Town in the Peruvian Amazon

Nauta is a town in the northeastern part of Loreto Province in the Peruvian Amazon, roughly 100 km south of Iquitos, the provincial capital. Nauta is located on the north bank of the Marañón River, a major tributary of the Upper Amazon, a few miles from the confluence of the Río Ucayali.

Established by Manuel Pacaya–Samiria, a leader of the Kokama people, following the 1830 uprising at the Jesuit mission of Lagunas, Nauta soon became the primary commercial hub of the Peruvian selva baja (known also as Omagua, or the Amazonian lowlands). In 1853, a Brazilian-owned paddle steamer made it all the way to Nauta.

Nauta is the primary destination of the only major road leading out of Iquitos, and is a staging area for several ecotourism lodges and ships on the Marañòn River. Boats take passengers from Nauta to the Pacaya-Samiria National Reserve.

== History ==
Towards the end of the second decade of the 19th century, Chief Manuel Pacaya, leader of a group of Cocama natives in the town of La Laguna (now Lagunas, on the Huallaga River), frustrated and tired of the mistreatment they received from authorities, along with his group, constructed a raft. They abandoned the said town and headed to the Ucayali River. After many days of navigation, they anchored and camped on the banks of the Marañón River near its confluence with the Ucayali River.
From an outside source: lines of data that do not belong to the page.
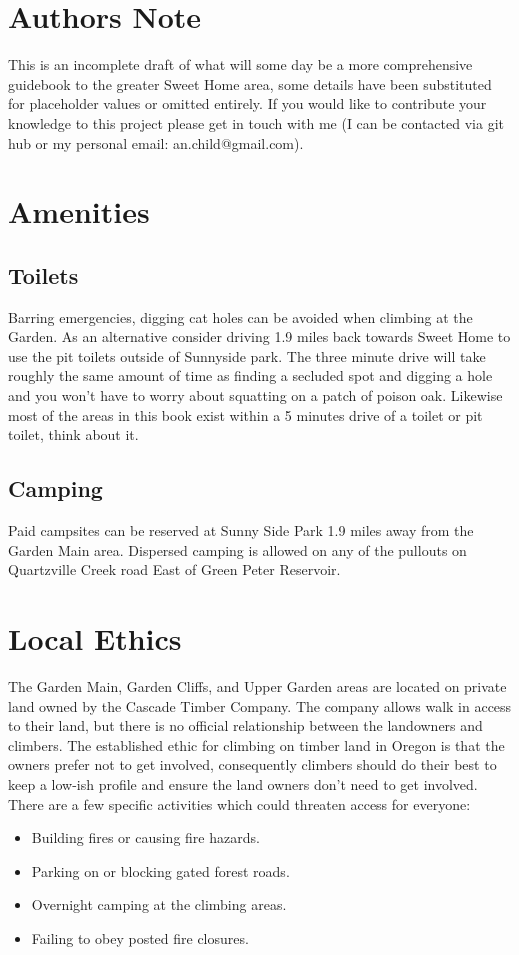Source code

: \section{Authors Note}
This is an incomplete draft of what will some day be a more comprehensive guidebook to the greater Sweet Home area, some details have been substituted for placeholder values or omitted entirely. If you would like to contribute your knowledge to this project please get in touch with me (I can be contacted via git hub or my personal email: an.child@gmail.com).
\section{Amenities}
\subsection*{Toilets}
Barring emergencies, digging cat holes can be avoided when climbing at the Garden. As an alternative consider driving 1.9 miles back towards Sweet Home to use the pit toilets outside of Sunnyside park. The three minute drive will take roughly the same amount of time as finding a secluded spot and digging a hole and you won't have to worry about squatting on a patch of poison oak. Likewise most of the areas in this book exist within a 5 minutes drive of a toilet or pit toilet, think about it. 
\subsection*{Camping}
Paid campsites can be reserved at Sunny Side Park 1.9 miles away from the Garden Main area. Dispersed camping is allowed on any of the pullouts on Quartzville Creek road East of Green Peter Reservoir. 
\section{Local Ethics}
The Garden Main, Garden Cliffs, and Upper Garden areas are located on private land owned by the Cascade Timber Company. The company allows walk in access to their land, but there is no official relationship between the landowners and climbers. The established ethic for climbing on timber land in Oregon is that the owners prefer not to get involved, consequently climbers should do their best to keep a low-ish profile and ensure the land owners don't need to get involved. There are a few specific activities which could threaten access for everyone:\\
\begin{itemize}
\item Building fires or causing fire hazards.\\
\item Parking on or blocking gated forest roads.\\
\item Overnight camping at the climbing areas.\\
\item Failing to obey posted fire closures.\\
\end{itemize}
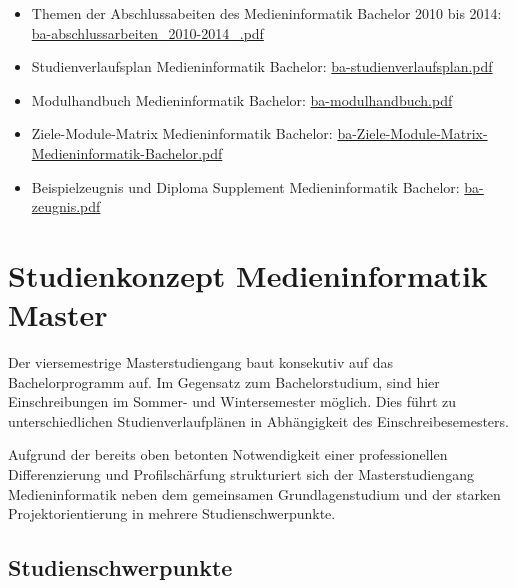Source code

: \begin{itemize}
\tightlist
\item
  Themen der Abschlussabeiten des Medieninformatik Bachelor 2010 bis
  2014:
  \href{https://th-koeln.github.io/mi-2017/anhaenge/ba-abschlussarbeiten_2010-2014_.pdf}{ba-abschlussarbeiten\_2010-2014\_.pdf}
\item
  Studienverlaufsplan Medieninformatik Bachelor:
  \href{https://th-koeln.github.io/mi-2017/anhaenge/ba-studienverlaufsplan.pdf}{ba-studienverlaufsplan.pdf}
\item
  Modulhandbuch Medieninformatik Bachelor:
  \href{https://th-koeln.github.io/mi-2017/anhaenge/ba-modulhandbuch.pdf}{ba-modulhandbuch.pdf}
\item
  Ziele-Module-Matrix Medieninformatik Bachelor:
  \href{https://th-koeln.github.io/mi-2017/anhaenge/ba-Ziele-Module-Matrix-Medieninformatik-Bachelor.pdf}{ba-Ziele-Module-Matrix-Medieninformatik-Bachelor.pdf}
\item
  Beispielzeugnis und Diploma Supplement Medieninformatik Bachelor:
  \href{https://th-koeln.github.io/mi-2017/anhaenge/ba-zeugnis.pdf}{ba-zeugnis.pdf}
\end{itemize}

\section{Studienkonzept Medieninformatik
Master}\label{studienkonzept-medieninformatik-master}

Der viersemestrige Masterstudiengang baut konsekutiv auf das
Bachelorprogramm auf. Im Gegensatz zum Bachelorstudium, sind hier
Einschreibungen im Sommer- und Wintersemester möglich. Dies führt zu
unterschiedlichen Studienverlaufplänen in Abhängigkeit des
Einschreibesemesters.

Aufgrund der bereits oben betonten Notwendigkeit einer professionellen
Differenzierung und Profilschärfung strukturiert sich der
Masterstudiengang Medieninformatik neben dem gemeinsamen
Grundlagenstudium und der starken Projektorientierung in mehrere
Studienschwerpunkte.

\subsection{Studienschwerpunkte}\label{studienschwerpunkte}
While clearing the area where they would camp, they found an abandoned large jar that, due to its size, was called "MAUTA" in their native language, giving rise to the name of the place. Since they liked the location, they decided to settle there. They approached Mr. Damián Najar, Subprefect of Maynas based in Moyobamba, to request authorization to establish a town there. During this process, the name "MAUTA" was changed to "NAUTA," which means sailor or navigator.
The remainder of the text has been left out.